電気をつけるのも億劫で、真暗なままの部屋に寝転んで、タバコの山に適当に消した吸殻を投げる。弾かれて転がって、わずかに火が残っているのに気付いてすぐさま手で叩き潰した。



あ、火傷したっぽい



なまえが面白がりながら格好いいと褒めてくれたリーゼントは掻き乱しちまったまんま。なまえに会うのに下手な格好できねぇなぁんて色気づいて切りそろえた髭は伸びて不揃い。外に出るのも億劫で、いっそ蛇口ひねったり電気のスイッチ押しただけで落ちてきちゃくれねぇかと思ったりしたけど当然出てくるわけもなく、適当に髭剃って適当に髪の毛カチューシャで止めて、緩いズボンに伸びたTシャツとサンダルって言うダルッダルの格好でポケットに小銭突っ込んで外に出た。















クソ、普通の財布持ってくるんだった。どうせ外出る気がないんならカートンで買ってもよかっただろうに。


それでも一箱しか買えない金額しか持ってねぇからそれで買って、コンビニを出れば安っぽいナンパ集団のこれまた安っぽいナンパシーンに出くわした。

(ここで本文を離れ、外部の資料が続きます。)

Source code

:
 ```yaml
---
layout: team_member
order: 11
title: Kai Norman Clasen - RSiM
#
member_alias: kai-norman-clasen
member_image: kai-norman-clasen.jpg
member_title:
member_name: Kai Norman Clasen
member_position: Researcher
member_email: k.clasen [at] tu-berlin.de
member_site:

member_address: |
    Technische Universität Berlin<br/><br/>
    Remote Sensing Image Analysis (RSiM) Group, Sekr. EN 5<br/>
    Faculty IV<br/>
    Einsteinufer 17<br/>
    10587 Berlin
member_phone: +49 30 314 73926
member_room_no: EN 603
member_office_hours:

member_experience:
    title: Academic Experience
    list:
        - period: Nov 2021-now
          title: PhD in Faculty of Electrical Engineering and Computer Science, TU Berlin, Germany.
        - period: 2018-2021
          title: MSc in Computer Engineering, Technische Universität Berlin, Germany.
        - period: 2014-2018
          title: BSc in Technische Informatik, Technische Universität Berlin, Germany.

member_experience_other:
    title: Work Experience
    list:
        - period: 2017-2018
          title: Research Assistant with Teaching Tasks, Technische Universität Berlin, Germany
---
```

「おねーさん体寂しくなぁい? 俺らが遊んでやろーか」



昔俺も似たような言葉言ってたなぁとか考えて、通り過ぎようとした。






その足を、聞き覚えのある声が引き止めた。




「悪いけど、急いでるからどいてくれない?」




なまえだ。なまえだった。スーツ姿に仕事用の鞄を肩にかけて、強気な態度で堂々と言い張ってる・・・ように見えて隠れて握りこぶし作って手が震えないようにしてる女の子。




「釣れねぇの、まぁいいや、いいじゃん連れてこーぜ」

「そーだな」



示し合わせてなまえの手を掴む俺にとっちゃ年端もいかねぇようなガキ。それを必死に気取られないように睨み付けて、そんな虚勢がどれだけ男を刺激すんのか一切知らねぇ可愛い女。




見てるだけなんざ、どうにもできなかった。








ニヤニヤと気持ち悪いことこの上ねぇような顔を一発殴り飛ばせば吹っ飛ぶガキ。唖然とするなまえの肩を抱き寄せて、安心させるように、極力優しく撫でた。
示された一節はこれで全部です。